Кругом темная, мрачная тайга. В небе зажглась первая бледная звездочка.
Протасова раздражало оставленное хозяином письмо.
«Любезнейший Андрей Андреич, — читал он. — Уезжаю от вас на недельку, на две. Нездоровится. Проветриться надо мне, протрезветь. Последние события, начиная с пожара тайги, вывели меня из равновесия. Ищу точку опоры и не могу найти. Все дело поручаю вам под вашу личную ответственность. До скорого свиданья. Прохор Громов».
Протасов собрался переводиться на Урал, и вот опять оттяжка. Ежедневно посещая контору, он установил, что служащий Шапошников отсутствует вот уже пятый день. Один из конторщиков сказал Протасову, что Шапошников, вероятно, пьянствует, что от него всегда попахивает винишком и вообще он какой-то странный.
Поздно вечером, когда кругом затемнело, Протасов заглянул в избушку Шапошникова. Избушка принадлежала глухонемой бобылке Мавре. Горела под потолком маленькая, в мышиный глаз керосиновая лампа. На куче соломы, в углу, спал врастяжку, кверху бородкой, коротконогий босой Шапошников. Пахло водкой. Батарея пустых бутылок возле печки. На стене, убранный хвойными ветвями, портрет Анфисы.
— Шапошников!
Тот чихнул и сел, вытянув опухшие ноги. — Ах, это вы? Простите… А это я. Только, п-п-пожалуста.., б-без нравоучений… Я знаю, что виноват. Кругом виноват. Впрочем… — он осмотрелся, провел рукой по лысине и горько улыбнулся.

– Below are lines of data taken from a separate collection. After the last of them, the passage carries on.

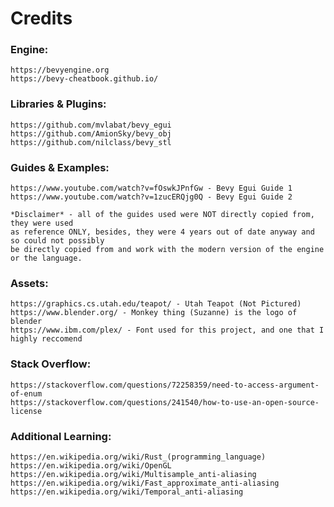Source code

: # Credits
### Engine:
    https://bevyengine.org
    https://bevy-cheatbook.github.io/

### Libraries & Plugins:
    https://github.com/mvlabat/bevy_egui
    https://github.com/AmionSky/bevy_obj
    https://github.com/nilclass/bevy_stl

### Guides & Examples:
    https://www.youtube.com/watch?v=fOswkJPnfGw - Bevy Egui Guide 1
    https://www.youtube.com/watch?v=1zucERQjg0Q - Bevy Egui Guide 2

    *Disclaimer* - all of the guides used were NOT directly copied from, they were used 
    as reference ONLY, besides, they were 4 years out of date anyway and so could not possibly
    be directly copied from and work with the modern version of the engine or the language.

### Assets:
    https://graphics.cs.utah.edu/teapot/ - Utah Teapot (Not Pictured)
    https://www.blender.org/ - Monkey thing (Suzanne) is the logo of blender
    https://www.ibm.com/plex/ - Font used for this project, and one that I highly reccomend

### Stack Overflow:
    https://stackoverflow.com/questions/72258359/need-to-access-argument-of-enum
    https://stackoverflow.com/questions/241540/how-to-use-an-open-source-license

### Additional Learning:
    https://en.wikipedia.org/wiki/Rust_(programming_language)
    https://en.wikipedia.org/wiki/OpenGL
    https://en.wikipedia.org/wiki/Multisample_anti-aliasing
    https://en.wikipedia.org/wiki/Fast_approximate_anti-aliasing
    https://en.wikipedia.org/wiki/Temporal_anti-aliasing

— Да, сон. Ах, это вы? Протасов? А я думал, что… Берите стул, — Шапошников встал, закинул руки за шею и, пробежав на цыпочках, сладко потянулся, затем криворото, отчаянно зевнул, — бородища залезла на левое плечо, — сел к столу, закурил трубку. Рубаха расстегнута, выбилась из штанов.
— Слушайте, товарищ Шапошников… Как вам не стыдно валяться на соломе, бездельничать? Ведь все ваши товарищи на большой работе, народу служат… А вы…
— Милый.., с-с-скука, т-т-тоска, уныние. Я удивляюсь, как в-в-вы-то не спились еще в этой дыре. Нет, надо бежать, — он выпучил глаза и крикнул:
— Да! Знаете? Стращалов бежал… Прокурор. Помните? Записку получил от него. В безопасном месте, говорит. С приятелями, говорит. Потом сбегу, говорит, в Америку. Деньги есть, говорит. Да-да. Он, черт, сильный, мужественный. А я.., я.., ч-ч-чу-чело. Милый! Когда умру, набейте меня паклей. И поставьте Прохору Петровичу в кабинет. Пусть мучается, пусть и он, стервец, с ума спятит… Я ведь тоже.., тово.., готов, кажись.
Протасов с жалостью во все глаза глядел на него.
— Я лягу, не могу, сидеть, — ударившись головой о стену, он кувырнулся на свое логово. — Садитесь на пол. Протасов, милый… Как бы я.., как бы.., желал бы… Вернуть свою молодость.
— Ну, что вы какую несете чушь!..
— Нет, нет, — засмеялся скрипучим смехом Шапошников и, как белка хвостом, закрыл бородой одутловатое от запоя лицо свое. — Мне бы только встретить Анфису…
Вошла глухонемая бабушка Мавра, хозяйка Шапошникова, поставила на стол кринку с молоком, низенько поклонилась Протасову, что-то замычала, замаячила руками.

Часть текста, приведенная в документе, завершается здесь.